Problem requirements: Beneath this task are records; print exactly the stretch of them from the line with "## Development server" through the line with "the source files.", both ends included.

Data items:
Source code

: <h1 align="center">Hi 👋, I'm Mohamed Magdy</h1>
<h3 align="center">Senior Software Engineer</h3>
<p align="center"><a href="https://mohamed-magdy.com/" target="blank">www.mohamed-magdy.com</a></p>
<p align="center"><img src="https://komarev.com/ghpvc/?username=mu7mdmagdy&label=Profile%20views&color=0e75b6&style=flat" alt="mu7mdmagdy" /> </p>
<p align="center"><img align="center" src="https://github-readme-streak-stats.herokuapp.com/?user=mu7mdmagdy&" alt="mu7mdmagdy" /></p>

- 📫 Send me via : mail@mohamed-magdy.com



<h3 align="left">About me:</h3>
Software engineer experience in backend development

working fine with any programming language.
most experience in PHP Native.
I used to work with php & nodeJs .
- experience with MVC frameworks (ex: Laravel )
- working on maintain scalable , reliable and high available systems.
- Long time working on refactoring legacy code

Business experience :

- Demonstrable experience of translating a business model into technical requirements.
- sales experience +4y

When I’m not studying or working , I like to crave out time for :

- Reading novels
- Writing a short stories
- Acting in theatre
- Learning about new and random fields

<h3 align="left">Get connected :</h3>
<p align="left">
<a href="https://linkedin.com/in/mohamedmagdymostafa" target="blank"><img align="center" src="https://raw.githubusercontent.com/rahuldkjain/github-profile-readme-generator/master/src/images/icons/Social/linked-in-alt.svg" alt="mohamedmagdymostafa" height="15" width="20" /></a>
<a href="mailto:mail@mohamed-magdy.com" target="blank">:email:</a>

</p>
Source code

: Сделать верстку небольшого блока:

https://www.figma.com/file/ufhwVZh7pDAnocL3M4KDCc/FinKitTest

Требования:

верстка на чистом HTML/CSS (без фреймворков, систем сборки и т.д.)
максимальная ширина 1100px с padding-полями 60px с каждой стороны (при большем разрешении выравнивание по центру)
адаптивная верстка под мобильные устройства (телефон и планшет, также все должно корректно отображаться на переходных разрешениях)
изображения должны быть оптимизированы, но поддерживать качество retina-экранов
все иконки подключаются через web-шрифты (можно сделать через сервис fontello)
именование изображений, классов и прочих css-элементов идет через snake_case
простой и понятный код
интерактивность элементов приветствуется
--
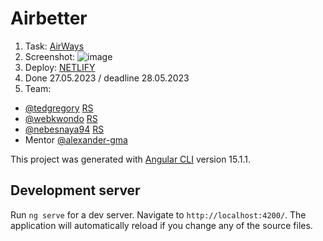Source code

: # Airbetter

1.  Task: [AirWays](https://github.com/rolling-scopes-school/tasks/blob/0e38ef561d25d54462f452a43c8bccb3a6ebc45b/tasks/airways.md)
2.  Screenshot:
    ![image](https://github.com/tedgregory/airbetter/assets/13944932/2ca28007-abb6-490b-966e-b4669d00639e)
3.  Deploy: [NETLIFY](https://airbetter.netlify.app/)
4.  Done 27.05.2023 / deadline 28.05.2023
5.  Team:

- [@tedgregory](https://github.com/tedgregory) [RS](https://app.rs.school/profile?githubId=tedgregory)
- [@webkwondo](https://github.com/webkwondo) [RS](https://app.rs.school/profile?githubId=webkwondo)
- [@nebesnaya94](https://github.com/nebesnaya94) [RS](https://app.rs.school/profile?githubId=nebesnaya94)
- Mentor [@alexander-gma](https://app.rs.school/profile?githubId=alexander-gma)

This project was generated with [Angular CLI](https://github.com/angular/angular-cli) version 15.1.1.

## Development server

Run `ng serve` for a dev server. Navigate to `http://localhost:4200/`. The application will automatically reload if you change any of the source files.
...
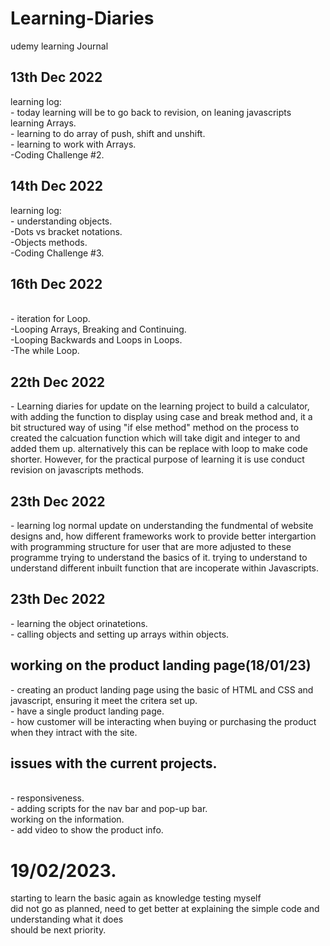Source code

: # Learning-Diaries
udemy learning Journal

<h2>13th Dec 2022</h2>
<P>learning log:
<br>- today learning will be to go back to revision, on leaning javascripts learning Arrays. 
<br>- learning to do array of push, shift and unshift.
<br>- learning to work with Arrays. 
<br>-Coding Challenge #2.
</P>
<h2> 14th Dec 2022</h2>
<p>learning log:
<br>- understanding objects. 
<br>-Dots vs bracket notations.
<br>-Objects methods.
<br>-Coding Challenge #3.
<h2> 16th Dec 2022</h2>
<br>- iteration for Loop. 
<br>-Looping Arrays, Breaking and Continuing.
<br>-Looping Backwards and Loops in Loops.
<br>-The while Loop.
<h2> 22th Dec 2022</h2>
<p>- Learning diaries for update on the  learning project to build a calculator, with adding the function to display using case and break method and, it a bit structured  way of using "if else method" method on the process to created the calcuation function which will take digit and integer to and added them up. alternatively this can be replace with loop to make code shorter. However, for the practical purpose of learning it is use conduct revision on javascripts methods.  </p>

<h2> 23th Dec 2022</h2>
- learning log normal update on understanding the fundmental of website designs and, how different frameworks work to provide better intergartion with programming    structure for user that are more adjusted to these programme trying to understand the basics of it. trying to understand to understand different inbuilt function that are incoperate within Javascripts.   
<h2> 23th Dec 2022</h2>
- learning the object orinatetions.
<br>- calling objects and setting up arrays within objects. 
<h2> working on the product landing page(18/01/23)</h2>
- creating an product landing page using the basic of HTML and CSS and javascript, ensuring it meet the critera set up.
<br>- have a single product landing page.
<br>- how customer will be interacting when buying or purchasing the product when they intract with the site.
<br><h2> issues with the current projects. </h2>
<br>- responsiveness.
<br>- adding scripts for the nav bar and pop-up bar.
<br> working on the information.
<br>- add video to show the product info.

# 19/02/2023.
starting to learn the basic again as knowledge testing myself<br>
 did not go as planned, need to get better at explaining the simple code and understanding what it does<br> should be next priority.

Answer to this task:
## Development server

Run `ng serve` for a dev server. Navigate to `http://localhost:4200/`. The application will automatically reload if you change any of the source files.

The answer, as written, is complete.